# Elite force operates in Kandahar shadows



## GAP (26 Feb 2010)

Elite force operates in Kandahar shadows
If you hear about JTF2, something's gone wrong
Article Link
Allan Woods Ottawa Bureau

OTTAWA–There are facts – few and far between – about the exploits of JTF2 in Afghanistan and then there are the long, dark shadows.

The unknown is as black as the operations that Canada's premier counterterrorist force conducts in Afghanistan. The facts, relayed by Col.

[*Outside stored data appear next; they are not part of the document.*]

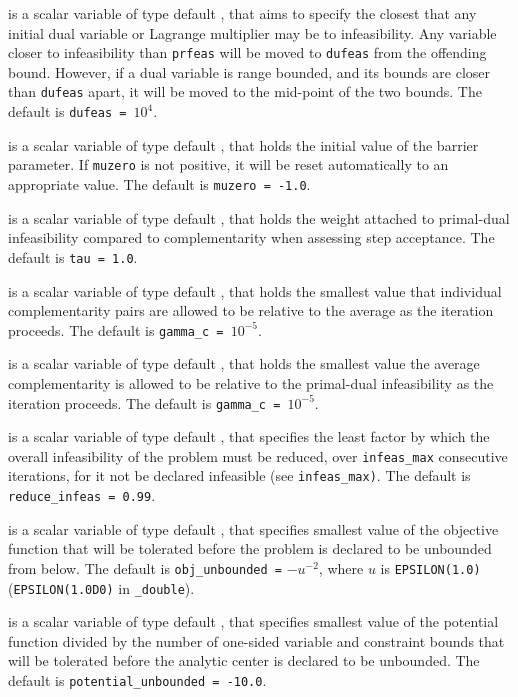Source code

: \begin{description}
 is a scalar variable of type default \realdp, that aims to specify
the closest that any initial dual variable or Lagrange multiplier may be to
infeasibility. Any variable closer to infeasibility than {\tt prfeas} will be
moved to {\tt dufeas} from the offending bound. However, if a dual variable
is range bounded, and its bounds are closer than {\tt dufeas} apart, it will
be moved to the mid-point of the two bounds.
The default is {\tt dufeas = $10^4$}.

  is a scalar variable of type default \realdp, that holds the
initial value of the barrier parameter. If {\tt muzero} is
not positive, it will be reset automatically to an appropriate value.
The default is {\tt muzero = -1.0}.

  is a scalar variable of type default \realdp, that holds the
weight attached to primal-dual infeasibility compared to complementarity
when assessing step acceptance.
The default is {\tt tau = 1.0}.

  is a scalar variable of type default \realdp, that holds the
smallest value that individual complementarity pairs are allowed
to be relative to the average as the iteration proceeds.
The default is {\tt gamma\_c = $10^{-5}$}.

  is a scalar variable of type default \realdp, that holds the
smallest value the average complementarity is allowed
to be relative to the primal-dual infeasibility as the iteration proceeds.
The default is {\tt gamma\_c = $10^{-5}$}.

  is a scalar variable of type default
\realdp, that specifies the
least factor by which the overall infeasibility of the problem must be reduced,
over {\tt infeas\_max} consecutive iterations,
for it not be declared infeasible (see {\tt infeas\_max)}.
The default is {\tt reduce\_infeas = 0.99}.

  is a scalar variable of type default
\realdp, that specifies smallest
value of the objective function that will be tolerated before the problem
is declared to be unbounded from below.
The default is {\tt obj\_u\-nbounded =} $-u^{-2}$,
where $u$ is {\tt EPSILON(1.0)} ({\tt EPSILON(1.0D0)} in
{\tt \fullpackagename\_double}).

  is a scalar variable of type default
\realdp, that specifies smallest
value of the potential function divided by the number of one-sided variable and
constraint bounds that will be tolerated before the analytic center is
declared to be unbounded.
The default is {\tt potential\_u\-nbounded = -10.0}.


\end{description}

Bernd Horn, former deputy commander of the military wing that runs Joint Task Force Two, are shocking to the uninitiated.

"Few realize Canadian (special operation forces) personnel have removed an entire generation of Taliban leadership in Kandahar, many of whom were responsible for the deaths of Canadian service personnel," he wrote in the Canadian Military Journal.

"For individuals who have no understanding of special operation forces, that they exist, how they operate, what they do ... sure it is (a surprise)," Horn said in an interview Thursday from Kingston, where he is now a professor at the Canadian Defence Academy.

JTF2, which originally trained for hostage rescue and stealth missions at a base outside Ottawa, has been working alongside British, American, German and other special operation teams since the 2001 invasion of Afghanistan.

Its elite soldiers were honoured by former U.S. president George W. Bush in 2004 for heroism. Along with U.S. Navy SEALs, Delta Force and other nations attached to Task Force K-Bar they killed more than 100 Taliban and Al Qaeda fighters over six months and destroyed training camps.

"The warriors of ... Task Force K-Bar established an unprecedented 100 per cent mission success rate across a broad spectrum of special operations under extremely difficult and constantly dangerous conditions," the commendation read.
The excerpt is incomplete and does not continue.